Em português: Minha configuração Linux para 2022.

My Linux Setup for 2022

09/01/2022

Screenshot of my desktop. It shows the upper bar and the dock on the bottom of the page. There's no icons on the desktop.

I always say to people that the best OS and tools are those that makes you happy (and more productive). I have been using Windows on both my personal and professional computers for the past years and they have been great. The advent of WSL2 allowed me to run a Linux distro on Windows without much hassle. And it was pretty much the reason that I’ve been using only Windows for the past years.

But in 2022 I want to take full advantage of my hardware, so I decided to go full on Linux on my work machine. WSL2 is great, but it is still virtualization and the performance don’t translates perfectly. I had two particular problems on my old setup: PHP Storm is very troublesome on WSL2 and I have been running some heavy Docker containers latetly that would take advantage of running natively.

My professional machine is a Dell Inspiron 3583 with a Core i7-8565U, 16GB of RAM and a 256GB NVMe SSD.

The Chosen Distro: Pop_OS! 21.10

Pop_OS! is awesome. Made by System76, it is an Ubuntu based distro and it’s the vison that I wish Canonical had with Ubuntu Desktop. The interface is sleek, it is highly customizable, their store is great, they have a nice driver support and their community is getting bigger and bigger.

Applications Overview

For browsing, Firefox and Chromium. For writing code, PHP Storm, VS Code, Sublime Text and PyCharm. For database management, Dbeaver CE. For taking and managing screenshots, Flameshot. For writing documents, sheets and presentations, LibreOffice (it comes pre installed) and Google Docs. And my terminal of choice is OhMySzh. For managing containers, Docker and Docker-Compose.

Interface Tweaks

I don’t find the Ubuntu default font particularly eye-candy, so I installed the Roboto family font and defined Roboto Regular (11) as the font for interface text and Roboto Bold (10) for window titles.

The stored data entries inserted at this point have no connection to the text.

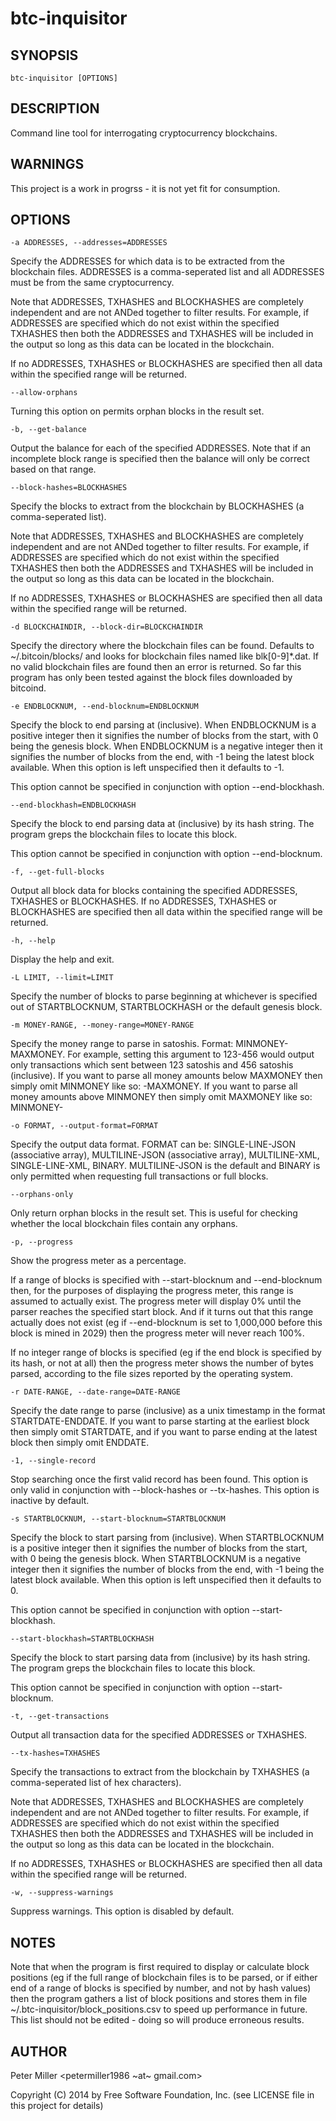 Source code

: btc-inquisitor
==========

SYNOPSIS
----------

    btc-inquisitor [OPTIONS]

DESCRIPTION
----------

Command line tool for interrogating cryptocurrency blockchains.

WARNINGS
----------

This project is a work in progrss - it is not yet fit for consumption.

OPTIONS
----------

    -a ADDRESSES, --addresses=ADDRESSES

Specify the ADDRESSES for which data is to be extracted from the blockchain files. ADDRESSES is a comma-seperated list and all ADDRESSES must be from the same cryptocurrency.

Note that ADDRESSES, TXHASHES and BLOCKHASHES are completely independent and are not ANDed together to filter results. For example, if ADDRESSES are specified which do not exist within the specified TXHASHES then both the ADDRESSES and TXHASHES will be included in the output so long as this data can be located in the blockchain.

If no ADDRESSES, TXHASHES or BLOCKHASHES are specified then all data within the specified range will be returned.



    --allow-orphans

Turning this option on permits orphan blocks in the result set.



    -b, --get-balance

Output the balance for each of the specified ADDRESSES. Note that if an incomplete block range is specified then the balance will only be correct based on that range.



    --block-hashes=BLOCKHASHES

Specify the blocks to extract from the blockchain by BLOCKHASHES (a comma-seperated list).

Note that ADDRESSES, TXHASHES and BLOCKHASHES are completely independent and are not ANDed together to filter results. For example, if ADDRESSES are specified which do not exist within the specified TXHASHES then both the ADDRESSES and TXHASHES will be included in the output so long as this data can be located in the blockchain.

If no ADDRESSES, TXHASHES or BLOCKHASHES are specified then all data within the specified range will be returned.



    -d BLOCKCHAINDIR, --block-dir=BLOCKCHAINDIR

Specify the directory where the blockchain files can be found. Defaults to ~/.bitcoin/blocks/ and looks for blockchain files named like blk[0-9]*.dat. If no valid blockchain files are found then an error is returned. So far this program has only been tested against the block files downloaded by bitcoind.



    -e ENDBLOCKNUM, --end-blocknum=ENDBLOCKNUM

Specify the block to end parsing at (inclusive). When ENDBLOCKNUM is a positive integer then it signifies the number of blocks from the start, with 0 being the genesis block. When ENDBLOCKNUM is a negative integer then it signifies the number of blocks from the end, with -1 being the latest block available. When this option is left unspecified then it defaults to -1.

This option cannot be specified in conjunction with option --end-blockhash.



    --end-blockhash=ENDBLOCKHASH

Specify the block to end parsing data at (inclusive) by its hash string. The program greps the blockchain files to locate this block.

This option cannot be specified in conjunction with option --end-blocknum.



    -f, --get-full-blocks

Output all block data for blocks containing the specified ADDRESSES, TXHASHES or BLOCKHASHES. If no ADDRESSES, TXHASHES or BLOCKHASHES are specified then all data within the specified range will be returned.



    -h, --help

Display the help and exit.



    -L LIMIT, --limit=LIMIT

Specify the number of blocks to parse beginning at whichever is specified out of STARTBLOCKNUM, STARTBLOCKHASH or the default genesis block.



    -m MONEY-RANGE, --money-range=MONEY-RANGE

Specify the money range to parse in satoshis. Format: MINMONEY-MAXMONEY. For example, setting this argument to 123-456 would output only transactions which sent between 123 satoshis and 456 satoshis (inclusive). If you want to parse all money amounts below MAXMONEY then simply omit MINMONEY like so: -MAXMONEY. If you want to parse all money amounts above MINMONEY then simply omit MAXMONEY like so: MINMONEY-



    -o FORMAT, --output-format=FORMAT

Specify the output data format. FORMAT can be: SINGLE-LINE-JSON (associative array), MULTILINE-JSON (associative array), MULTILINE-XML, SINGLE-LINE-XML, BINARY. MULTILINE-JSON is the default and BINARY is only permitted when requesting full transactions or full blocks.



    --orphans-only

Only return orphan blocks in the result set. This is useful for checking whether the local blockchain files contain any orphans.



    -p, --progress

Show the progress meter as a percentage.

If a range of blocks is specified with --start-blocknum and --end-blocknum then, for the purposes of displaying the progress meter, this range is assumed to actually exist. The progress meter will display 0% until the parser reaches the specified start block. And if it turns out that this range actually does not exist (eg if --end-blocknum is set to 1,000,000 before this block is mined in 2029) then the progress meter will never reach 100%.

If no integer range of blocks is specified (eg if the end block is specified by its hash, or not at all) then the progress meter shows the number of bytes parsed, according to the file sizes reported by the operating system.



    -r DATE-RANGE, --date-range=DATE-RANGE

Specify the date range to parse (inclusive) as a unix timestamp in the format STARTDATE-ENDDATE. If you want to parse starting at the earliest block then simply omit STARTDATE, and if you want to parse ending at the latest block then simply omit ENDDATE.



    -1, --single-record

Stop searching once the first valid record has been found. This option is only valid in conjunction with --block-hashes or --tx-hashes. This option is inactive by default.



    -s STARTBLOCKNUM, --start-blocknum=STARTBLOCKNUM

Specify the block to start parsing from (inclusive). When STARTBLOCKNUM is a positive integer then it signifies the number of blocks from the start, with 0 being the genesis block. When STARTBLOCKNUM is a negative integer then it signifies the number of blocks from the end, with -1 being the latest block available. When this option is left unspecified then it defaults to 0.

This option cannot be specified in conjunction with option --start-blockhash.



    --start-blockhash=STARTBLOCKHASH

Specify the block to start parsing data from (inclusive) by its hash string. The program greps the blockchain files to locate this block.

This option cannot be specified in conjunction with option --start-blocknum.



    -t, --get-transactions

Output all transaction data for the specified ADDRESSES or TXHASHES.



    --tx-hashes=TXHASHES

Specify the transactions to extract from the blockchain by TXHASHES (a comma-seperated list of hex characters).

Note that ADDRESSES, TXHASHES and BLOCKHASHES are completely independent and are not ANDed together to filter results. For example, if ADDRESSES are specified which do not exist within the specified TXHASHES then both the ADDRESSES and TXHASHES will be included in the output so long as this data can be located in the blockchain.

If no ADDRESSES, TXHASHES or BLOCKHASHES are specified then all data within the specified range will be returned.



    -w, --suppress-warnings

Suppress warnings. This option is disabled by default.



NOTES
----------

Note that when the program is first required to display or calculate block positions (eg if the full range of blockchain files is to be parsed, or if either end of a range of blocks is specified by number, and not by hash values) then the program gathers a list of block positions and stores them in file ~/.btc-inquisitor/block_positions.csv to speed up performance in future. This list should not be edited - doing so will produce erroneous results.

AUTHOR
----------

Peter Miller <petermiller1986 ~at~ gmail.com>

Copyright (C) 2014 by Free Software Foundation, Inc. (see LICENSE file in this project for details)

Talking Gnome plugins, Sound Input & Output Device Chooser let me change the audio devices right from the top bar. Since I change devices multiple times a day (headset to HDMI audio, usually), it is a blessing. Status Area Horizontal Spacing let me reduce the horizontal spacing between icons to the right of the top bar.

I also added the battery percentage right to the battery icon using gnome-tweaks.

For theming I went with the WhiteSur Gtk Theme, which replicates the look and feel of MacOS. I went with it not because I like the MacOS interface, but because this theme makes window borders have such a better size than gnome’s default. I’m using only the GTK theme (WhiteSur-dark-solid), so no icons, docks or cursors where changed.

The dock is pretty much standard. It auto-hides when it’s not beign used and without extending to the edges of the display (so its width follows how many icons are there). I’m using the small size (36px).

I’m incredibly satisfied to this setup. As I was expecting, running things natively lead to much better performance, less heat in general and better battery life. The future of Linux desktop never looked so bright!